SYDNEY, Australia -- Out in the fluky winds of Sydney Harbor, brothers Jonathan and Charlie McKee of Seattle watched a couple of Finns fly off with the 49er class Olympic gold medal.

The McKees seemed sure to contend right through the 16th and final fleet race in the Olympic debut of the winged skiff. But they didn't play the wind shifts nearly as well as Finland's Thomas Johanson and Jyrki Jarvi, who locked up the gold on Saturday (Friday night ET) with one race to sail.

The Finns pumped their fists as they zipped across the finish line in second place in the 15th fleet race, knowing they'd clinched. They were third and first in the day's other two races, their best day in a consistent series. Overall, they had eight top-three finishes.

The McKees, meanwhile, had their worst day of the regatta, with finishes of seventh, sixth and 11th.

The other two medals will be decided in Monday's final race. The McKees, both former Olympic medalists, are in contention with Britain and Spain.

"On the one hand we're happy just to be here in contention for any of the medals," said skipper Jonathan McKee. "Our goal coming in was if we could fight it out for the medals, we'd be pretty happy. We sailed so well early on that we put ourselves in a strong position and today just wasn't our day, so that hurts a little bit."

The McKees had won fleet races each of the previous three days and held a slight lead over the Finns.

"It was a little trickier and a little more random out there today," McKee said. "The Finnish guys just handled it amazingly. They were brilliant at every turn."

Johanson and Jyrki showed flawless tactics.

"It's a dropoff game," Johanson said. "Some guys make mistakes, and the next day they're not fighting for medals."

The 49er, a high-performance, winged skiff, is making its Olympic debut.
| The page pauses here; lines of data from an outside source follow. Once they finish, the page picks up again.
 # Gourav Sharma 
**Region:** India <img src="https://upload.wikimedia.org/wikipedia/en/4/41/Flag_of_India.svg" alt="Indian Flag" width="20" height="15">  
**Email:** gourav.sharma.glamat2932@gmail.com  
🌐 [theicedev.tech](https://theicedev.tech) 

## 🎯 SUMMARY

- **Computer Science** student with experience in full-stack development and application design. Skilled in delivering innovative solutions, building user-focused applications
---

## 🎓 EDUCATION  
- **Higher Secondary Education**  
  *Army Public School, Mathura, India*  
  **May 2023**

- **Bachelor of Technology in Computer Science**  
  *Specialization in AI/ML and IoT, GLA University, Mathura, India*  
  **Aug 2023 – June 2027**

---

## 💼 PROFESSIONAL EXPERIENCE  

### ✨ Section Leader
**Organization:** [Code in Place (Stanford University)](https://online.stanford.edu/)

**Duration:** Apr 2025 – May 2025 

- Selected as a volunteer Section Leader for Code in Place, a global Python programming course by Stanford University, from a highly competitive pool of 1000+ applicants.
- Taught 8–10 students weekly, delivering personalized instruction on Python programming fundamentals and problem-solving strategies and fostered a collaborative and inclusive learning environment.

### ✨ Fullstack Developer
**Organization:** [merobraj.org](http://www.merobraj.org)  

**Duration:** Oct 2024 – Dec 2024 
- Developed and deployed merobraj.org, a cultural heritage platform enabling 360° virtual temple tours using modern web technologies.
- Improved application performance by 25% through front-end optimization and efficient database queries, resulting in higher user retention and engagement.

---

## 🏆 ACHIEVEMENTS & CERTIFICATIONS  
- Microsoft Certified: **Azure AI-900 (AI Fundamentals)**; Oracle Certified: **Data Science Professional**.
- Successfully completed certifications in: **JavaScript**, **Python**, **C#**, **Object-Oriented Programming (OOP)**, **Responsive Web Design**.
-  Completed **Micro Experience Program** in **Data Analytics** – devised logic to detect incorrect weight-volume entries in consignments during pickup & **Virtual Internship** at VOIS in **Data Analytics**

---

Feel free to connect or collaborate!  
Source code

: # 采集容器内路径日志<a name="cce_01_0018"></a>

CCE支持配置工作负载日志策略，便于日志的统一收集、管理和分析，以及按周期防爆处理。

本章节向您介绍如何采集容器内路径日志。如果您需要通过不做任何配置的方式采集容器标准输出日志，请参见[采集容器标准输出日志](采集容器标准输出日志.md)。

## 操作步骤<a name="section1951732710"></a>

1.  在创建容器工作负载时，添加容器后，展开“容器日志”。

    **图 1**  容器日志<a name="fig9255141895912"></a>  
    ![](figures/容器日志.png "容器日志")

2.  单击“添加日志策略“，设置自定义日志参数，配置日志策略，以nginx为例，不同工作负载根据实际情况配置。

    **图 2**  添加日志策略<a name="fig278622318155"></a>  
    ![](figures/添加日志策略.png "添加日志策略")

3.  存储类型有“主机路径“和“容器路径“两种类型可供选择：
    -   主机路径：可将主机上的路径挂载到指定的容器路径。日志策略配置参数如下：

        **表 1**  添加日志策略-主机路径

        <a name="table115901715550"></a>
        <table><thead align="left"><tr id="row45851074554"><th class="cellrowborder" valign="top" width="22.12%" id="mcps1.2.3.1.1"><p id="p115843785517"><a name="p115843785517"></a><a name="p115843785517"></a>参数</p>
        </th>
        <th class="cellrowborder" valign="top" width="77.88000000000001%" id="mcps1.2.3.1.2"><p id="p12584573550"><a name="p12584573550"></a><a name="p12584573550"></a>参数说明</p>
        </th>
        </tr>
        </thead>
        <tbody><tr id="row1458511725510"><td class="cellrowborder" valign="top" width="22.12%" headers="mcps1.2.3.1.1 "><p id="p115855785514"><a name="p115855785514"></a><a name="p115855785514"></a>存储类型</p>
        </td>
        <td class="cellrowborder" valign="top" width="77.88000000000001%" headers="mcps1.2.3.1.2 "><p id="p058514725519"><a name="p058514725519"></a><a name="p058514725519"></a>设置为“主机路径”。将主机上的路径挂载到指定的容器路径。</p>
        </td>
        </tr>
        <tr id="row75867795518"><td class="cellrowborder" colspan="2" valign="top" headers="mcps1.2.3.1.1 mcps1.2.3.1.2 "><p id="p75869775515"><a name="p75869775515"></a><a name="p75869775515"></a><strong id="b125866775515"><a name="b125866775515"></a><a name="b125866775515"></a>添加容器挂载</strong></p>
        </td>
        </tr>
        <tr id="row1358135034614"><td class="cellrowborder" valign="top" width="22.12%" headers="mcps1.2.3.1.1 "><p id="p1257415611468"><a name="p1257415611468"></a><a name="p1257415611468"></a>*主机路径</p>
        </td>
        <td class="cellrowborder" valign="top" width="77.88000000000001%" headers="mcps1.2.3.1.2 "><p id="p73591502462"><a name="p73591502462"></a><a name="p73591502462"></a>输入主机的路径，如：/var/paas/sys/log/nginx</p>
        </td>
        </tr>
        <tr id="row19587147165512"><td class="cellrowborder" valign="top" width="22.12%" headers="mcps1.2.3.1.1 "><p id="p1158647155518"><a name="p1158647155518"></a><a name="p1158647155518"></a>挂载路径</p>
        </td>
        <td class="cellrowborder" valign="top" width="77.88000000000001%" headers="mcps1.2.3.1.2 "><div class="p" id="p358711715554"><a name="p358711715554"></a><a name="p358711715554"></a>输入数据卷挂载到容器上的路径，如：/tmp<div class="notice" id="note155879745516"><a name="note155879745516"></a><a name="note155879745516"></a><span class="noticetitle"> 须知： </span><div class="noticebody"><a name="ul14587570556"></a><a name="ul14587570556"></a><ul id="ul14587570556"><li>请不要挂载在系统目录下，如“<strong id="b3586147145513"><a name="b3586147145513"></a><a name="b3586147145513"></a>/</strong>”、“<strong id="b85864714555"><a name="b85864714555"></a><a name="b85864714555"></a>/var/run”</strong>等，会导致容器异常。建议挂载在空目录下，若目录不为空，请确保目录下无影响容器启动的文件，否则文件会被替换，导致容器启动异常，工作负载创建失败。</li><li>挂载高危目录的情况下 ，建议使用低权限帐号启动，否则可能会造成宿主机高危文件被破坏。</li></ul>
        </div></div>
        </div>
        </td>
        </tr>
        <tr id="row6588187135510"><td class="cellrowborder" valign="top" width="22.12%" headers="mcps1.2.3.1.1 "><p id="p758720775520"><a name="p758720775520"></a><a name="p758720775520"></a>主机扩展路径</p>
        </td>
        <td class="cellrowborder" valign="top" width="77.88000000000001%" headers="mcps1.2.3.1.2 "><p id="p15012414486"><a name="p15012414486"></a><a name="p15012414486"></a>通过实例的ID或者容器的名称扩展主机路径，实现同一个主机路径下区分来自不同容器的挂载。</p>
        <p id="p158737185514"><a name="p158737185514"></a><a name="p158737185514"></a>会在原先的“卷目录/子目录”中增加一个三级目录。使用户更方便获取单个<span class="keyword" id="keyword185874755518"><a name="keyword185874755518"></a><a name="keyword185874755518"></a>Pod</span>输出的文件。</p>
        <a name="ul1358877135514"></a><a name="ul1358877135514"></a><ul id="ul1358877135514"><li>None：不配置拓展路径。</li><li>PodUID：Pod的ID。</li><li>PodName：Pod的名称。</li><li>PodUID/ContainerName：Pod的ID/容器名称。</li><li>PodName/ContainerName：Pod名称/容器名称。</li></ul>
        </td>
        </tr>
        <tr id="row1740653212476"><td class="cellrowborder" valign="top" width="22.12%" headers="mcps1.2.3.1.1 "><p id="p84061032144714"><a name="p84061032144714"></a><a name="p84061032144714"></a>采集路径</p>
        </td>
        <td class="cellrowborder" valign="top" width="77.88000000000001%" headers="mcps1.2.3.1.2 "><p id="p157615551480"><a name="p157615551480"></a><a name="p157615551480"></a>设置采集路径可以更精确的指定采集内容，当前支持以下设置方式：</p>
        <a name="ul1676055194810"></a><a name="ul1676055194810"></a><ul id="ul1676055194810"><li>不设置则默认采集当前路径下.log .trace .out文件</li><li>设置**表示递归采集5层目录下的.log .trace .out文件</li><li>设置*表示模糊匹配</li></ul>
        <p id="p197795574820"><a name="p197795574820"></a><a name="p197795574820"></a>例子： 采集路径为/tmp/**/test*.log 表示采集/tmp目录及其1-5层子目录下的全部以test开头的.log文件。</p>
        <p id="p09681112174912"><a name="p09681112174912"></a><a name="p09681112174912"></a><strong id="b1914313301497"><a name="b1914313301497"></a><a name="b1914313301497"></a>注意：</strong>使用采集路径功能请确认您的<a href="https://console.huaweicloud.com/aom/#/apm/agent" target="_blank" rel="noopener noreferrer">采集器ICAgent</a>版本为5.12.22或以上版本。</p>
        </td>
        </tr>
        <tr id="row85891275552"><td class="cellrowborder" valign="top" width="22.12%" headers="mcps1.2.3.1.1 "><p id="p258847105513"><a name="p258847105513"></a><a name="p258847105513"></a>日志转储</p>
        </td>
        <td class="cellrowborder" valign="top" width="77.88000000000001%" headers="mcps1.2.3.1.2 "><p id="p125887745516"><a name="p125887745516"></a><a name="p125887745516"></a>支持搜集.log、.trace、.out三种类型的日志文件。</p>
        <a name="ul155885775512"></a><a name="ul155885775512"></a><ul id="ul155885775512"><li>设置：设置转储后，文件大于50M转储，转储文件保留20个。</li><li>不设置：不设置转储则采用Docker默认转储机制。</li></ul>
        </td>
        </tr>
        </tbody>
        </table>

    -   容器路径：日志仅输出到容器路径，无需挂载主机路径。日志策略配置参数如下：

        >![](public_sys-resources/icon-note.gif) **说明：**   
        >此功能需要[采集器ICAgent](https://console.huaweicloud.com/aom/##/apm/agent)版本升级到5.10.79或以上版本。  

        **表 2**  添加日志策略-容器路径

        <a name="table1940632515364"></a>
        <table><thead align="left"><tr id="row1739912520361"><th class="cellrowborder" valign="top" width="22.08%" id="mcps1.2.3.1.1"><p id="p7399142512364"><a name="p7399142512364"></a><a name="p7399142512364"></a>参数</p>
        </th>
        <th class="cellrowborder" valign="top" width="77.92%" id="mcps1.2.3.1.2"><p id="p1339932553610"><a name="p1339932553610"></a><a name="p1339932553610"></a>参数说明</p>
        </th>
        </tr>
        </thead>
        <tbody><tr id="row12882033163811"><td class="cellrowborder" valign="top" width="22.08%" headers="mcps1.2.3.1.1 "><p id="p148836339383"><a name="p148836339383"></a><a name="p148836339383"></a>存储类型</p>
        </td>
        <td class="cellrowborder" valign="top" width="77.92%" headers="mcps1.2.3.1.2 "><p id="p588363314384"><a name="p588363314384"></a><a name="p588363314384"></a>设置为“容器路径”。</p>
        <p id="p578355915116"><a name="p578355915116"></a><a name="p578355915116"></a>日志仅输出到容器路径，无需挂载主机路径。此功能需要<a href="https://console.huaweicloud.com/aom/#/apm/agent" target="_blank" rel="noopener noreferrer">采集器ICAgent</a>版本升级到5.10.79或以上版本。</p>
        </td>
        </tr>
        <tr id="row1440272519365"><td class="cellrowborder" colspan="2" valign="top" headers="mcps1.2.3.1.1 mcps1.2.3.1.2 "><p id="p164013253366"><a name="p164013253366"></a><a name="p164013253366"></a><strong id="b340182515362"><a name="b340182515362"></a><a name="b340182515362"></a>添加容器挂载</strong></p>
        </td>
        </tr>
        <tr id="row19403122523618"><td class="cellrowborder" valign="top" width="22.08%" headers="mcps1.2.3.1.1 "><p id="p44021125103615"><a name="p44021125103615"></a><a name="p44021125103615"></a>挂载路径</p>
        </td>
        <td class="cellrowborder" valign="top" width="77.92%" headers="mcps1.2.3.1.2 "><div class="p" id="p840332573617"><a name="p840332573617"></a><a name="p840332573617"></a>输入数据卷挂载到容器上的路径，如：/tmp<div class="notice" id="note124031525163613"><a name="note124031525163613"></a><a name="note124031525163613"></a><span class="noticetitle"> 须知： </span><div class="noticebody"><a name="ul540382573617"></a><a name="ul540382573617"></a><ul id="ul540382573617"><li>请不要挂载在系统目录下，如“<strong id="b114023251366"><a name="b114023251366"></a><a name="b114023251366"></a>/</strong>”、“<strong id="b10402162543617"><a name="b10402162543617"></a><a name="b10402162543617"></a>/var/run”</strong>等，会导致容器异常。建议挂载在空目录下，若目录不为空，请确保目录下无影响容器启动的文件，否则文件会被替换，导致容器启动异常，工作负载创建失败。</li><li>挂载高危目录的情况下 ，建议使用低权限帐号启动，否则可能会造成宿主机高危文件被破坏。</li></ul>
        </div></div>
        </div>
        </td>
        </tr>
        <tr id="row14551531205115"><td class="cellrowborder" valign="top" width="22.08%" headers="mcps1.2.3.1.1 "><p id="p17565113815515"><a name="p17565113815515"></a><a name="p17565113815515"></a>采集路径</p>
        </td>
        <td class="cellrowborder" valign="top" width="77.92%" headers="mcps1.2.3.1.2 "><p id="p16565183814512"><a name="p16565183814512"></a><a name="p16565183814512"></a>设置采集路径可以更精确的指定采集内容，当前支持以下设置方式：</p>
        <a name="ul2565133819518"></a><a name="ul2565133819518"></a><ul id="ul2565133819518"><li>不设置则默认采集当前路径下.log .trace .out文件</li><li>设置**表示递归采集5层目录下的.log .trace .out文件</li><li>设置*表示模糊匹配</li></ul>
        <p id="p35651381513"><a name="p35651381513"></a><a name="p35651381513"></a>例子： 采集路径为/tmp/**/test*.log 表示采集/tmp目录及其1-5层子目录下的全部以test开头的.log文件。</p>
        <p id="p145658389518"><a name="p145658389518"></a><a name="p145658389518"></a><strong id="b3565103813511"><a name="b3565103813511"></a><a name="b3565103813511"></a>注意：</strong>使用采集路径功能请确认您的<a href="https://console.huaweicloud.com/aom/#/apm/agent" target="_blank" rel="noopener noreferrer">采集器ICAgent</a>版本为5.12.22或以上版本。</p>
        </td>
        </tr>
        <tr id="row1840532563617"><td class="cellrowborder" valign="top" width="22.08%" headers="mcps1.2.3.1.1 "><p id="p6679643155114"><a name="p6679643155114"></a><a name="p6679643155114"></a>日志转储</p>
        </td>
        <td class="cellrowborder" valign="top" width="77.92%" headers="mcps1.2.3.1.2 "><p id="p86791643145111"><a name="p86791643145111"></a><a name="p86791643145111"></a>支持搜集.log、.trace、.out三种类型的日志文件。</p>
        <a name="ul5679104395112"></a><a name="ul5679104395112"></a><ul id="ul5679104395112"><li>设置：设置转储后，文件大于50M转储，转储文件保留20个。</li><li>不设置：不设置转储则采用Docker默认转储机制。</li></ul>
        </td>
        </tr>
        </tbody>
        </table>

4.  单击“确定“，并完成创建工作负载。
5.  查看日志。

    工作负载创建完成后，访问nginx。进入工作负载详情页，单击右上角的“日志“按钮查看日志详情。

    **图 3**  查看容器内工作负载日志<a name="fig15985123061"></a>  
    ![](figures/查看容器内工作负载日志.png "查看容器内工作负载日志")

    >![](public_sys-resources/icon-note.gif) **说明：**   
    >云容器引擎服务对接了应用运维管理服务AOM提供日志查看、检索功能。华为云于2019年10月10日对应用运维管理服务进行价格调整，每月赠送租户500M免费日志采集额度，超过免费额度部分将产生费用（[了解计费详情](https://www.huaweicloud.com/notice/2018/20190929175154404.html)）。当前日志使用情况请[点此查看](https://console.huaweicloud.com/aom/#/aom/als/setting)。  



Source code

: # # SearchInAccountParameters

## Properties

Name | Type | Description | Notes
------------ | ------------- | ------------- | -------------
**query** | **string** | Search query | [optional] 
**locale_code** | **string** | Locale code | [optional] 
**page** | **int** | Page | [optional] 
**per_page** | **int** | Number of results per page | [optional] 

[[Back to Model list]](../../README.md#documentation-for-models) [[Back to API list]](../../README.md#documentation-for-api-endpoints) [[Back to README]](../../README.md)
It was designed along the lines of the popular Sydney 18-footer.

Jonathan McKee, 40, won a gold in the Flying Dutchman in 1984. Charlie McKee, 38, won the bronze in the 470 in 1988.

The fluky winds brought mixed results for two Americans sailing their first races.

Star skipper Mark Reynolds and Finn skipper Russ Silvestri each had a third-place finish and a bad race in the winds and choppy seas on the Pacific Ocean.

Silvestri, in his first Olympics, was eighth overall in the 25-boat Finn fleet. Reynolds, in his fourth straight games, was 10th in the 16-boat Star fleet.

Silvestri, of Tiburon, Calif., got his third place in the first fleet race, then finished 18th.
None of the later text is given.